The real problem, however was, that as the country gained strength in its youth, it refused to share these gains equitably throughout the body of the nation, leading to an unhealthy concentration of power and resources among those already at the top of the traditional Indian caste order. As a result, for the first five decades of its existence India grew to resemble someone afflicted by Kwashiorkor, a disease of severe malnourishment — with a swollen head and protruding belly but also weak legs and emaciated body.
And as it crossed the age of fifty the Indian Republic suddenly bloated up due to opening of the economy, which brought in a rich diet of foreign funds. Even this was never shared equally but with more crumbs going around, millions of poor and unemployed Indians flocked to the cities, lured by the dream of a decent livelihood (the same ones trudging back to the villages now).
The rising overall wealth was also not invested wisely in improving the lives of workers, farmers, youth or investments in health, education or even ensuring good nutrition and safe drinking water for everyone. Instead, the gluttonous the Indian elite — better dubbed the Feast India Company- binged on national resources at the expense of poorer citizens and the nation’s future.
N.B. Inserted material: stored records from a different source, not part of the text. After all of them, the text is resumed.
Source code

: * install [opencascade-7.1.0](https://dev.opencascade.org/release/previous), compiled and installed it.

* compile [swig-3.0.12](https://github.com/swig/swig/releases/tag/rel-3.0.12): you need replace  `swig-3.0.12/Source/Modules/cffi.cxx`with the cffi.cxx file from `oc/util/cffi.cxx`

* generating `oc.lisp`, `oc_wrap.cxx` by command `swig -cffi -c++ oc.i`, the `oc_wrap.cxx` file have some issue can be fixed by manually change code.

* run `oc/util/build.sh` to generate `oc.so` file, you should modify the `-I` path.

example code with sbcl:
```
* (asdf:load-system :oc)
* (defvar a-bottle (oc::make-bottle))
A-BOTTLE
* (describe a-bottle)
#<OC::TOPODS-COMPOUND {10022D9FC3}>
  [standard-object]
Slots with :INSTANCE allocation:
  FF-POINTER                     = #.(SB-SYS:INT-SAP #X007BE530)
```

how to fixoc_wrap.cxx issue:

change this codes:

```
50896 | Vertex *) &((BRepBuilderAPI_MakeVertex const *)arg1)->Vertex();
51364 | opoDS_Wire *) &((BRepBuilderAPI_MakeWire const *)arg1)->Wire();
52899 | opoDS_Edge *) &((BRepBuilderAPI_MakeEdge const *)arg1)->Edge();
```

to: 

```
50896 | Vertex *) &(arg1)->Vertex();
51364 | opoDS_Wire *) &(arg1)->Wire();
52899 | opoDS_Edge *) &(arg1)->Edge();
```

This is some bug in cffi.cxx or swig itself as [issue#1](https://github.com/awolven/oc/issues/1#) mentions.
As a consequence, the Indian Republic, now in its early seventies, looks like a typical RWA[i] uncle of similar age — diabetic, hypertensive, with arthritic knees and severe pain in the lower back. Someone, who does not care much for his own physical well-being as his children are ‘well-settled abroad’ but will do a full throated ‘Bharat Mata ki Jai’ to confirm the body still belongs to him.
What is worse, this upper caste Hindu uncle has in recent times become completely addicted to the narcotic of communal hatred, often homemade but sometimes imported. He shoots the poison up his veins to distract attention from various bodily aches and shows homicidal impulses by abusing or threatening his neighbours, usually weaker or less privileged than him.
Well, with so many co-morbidities, if India were indeed a COVID-19 patient, any good doctor would by now have put it on a ventilator, while advising close relatives to pray hard. The prognosis for the patient’s survival or escaping with least damage to vital organs does not seem very good at the moment — especially as he is blabbering something about ‘self-reliance’, blissfully unaware of impending danger.
A lot depends on not just skills of health personnel involved but critically on the quality of the ventilator itself. Going by experience though, one can safely say, if the device was anything procured from the state of Gujarat, we should keep firewood for the funeral ready and prepare to chant with great sorrow ‘Ram Nam Satya Hai’.
Satya Sagar is a journalist and public health worker who can be reached at sagarnama@gmail.com
[i] RWA — Resident Welfare Association, a body set up to manage day to day affairs of middle-class residential complexes in many Indian cities.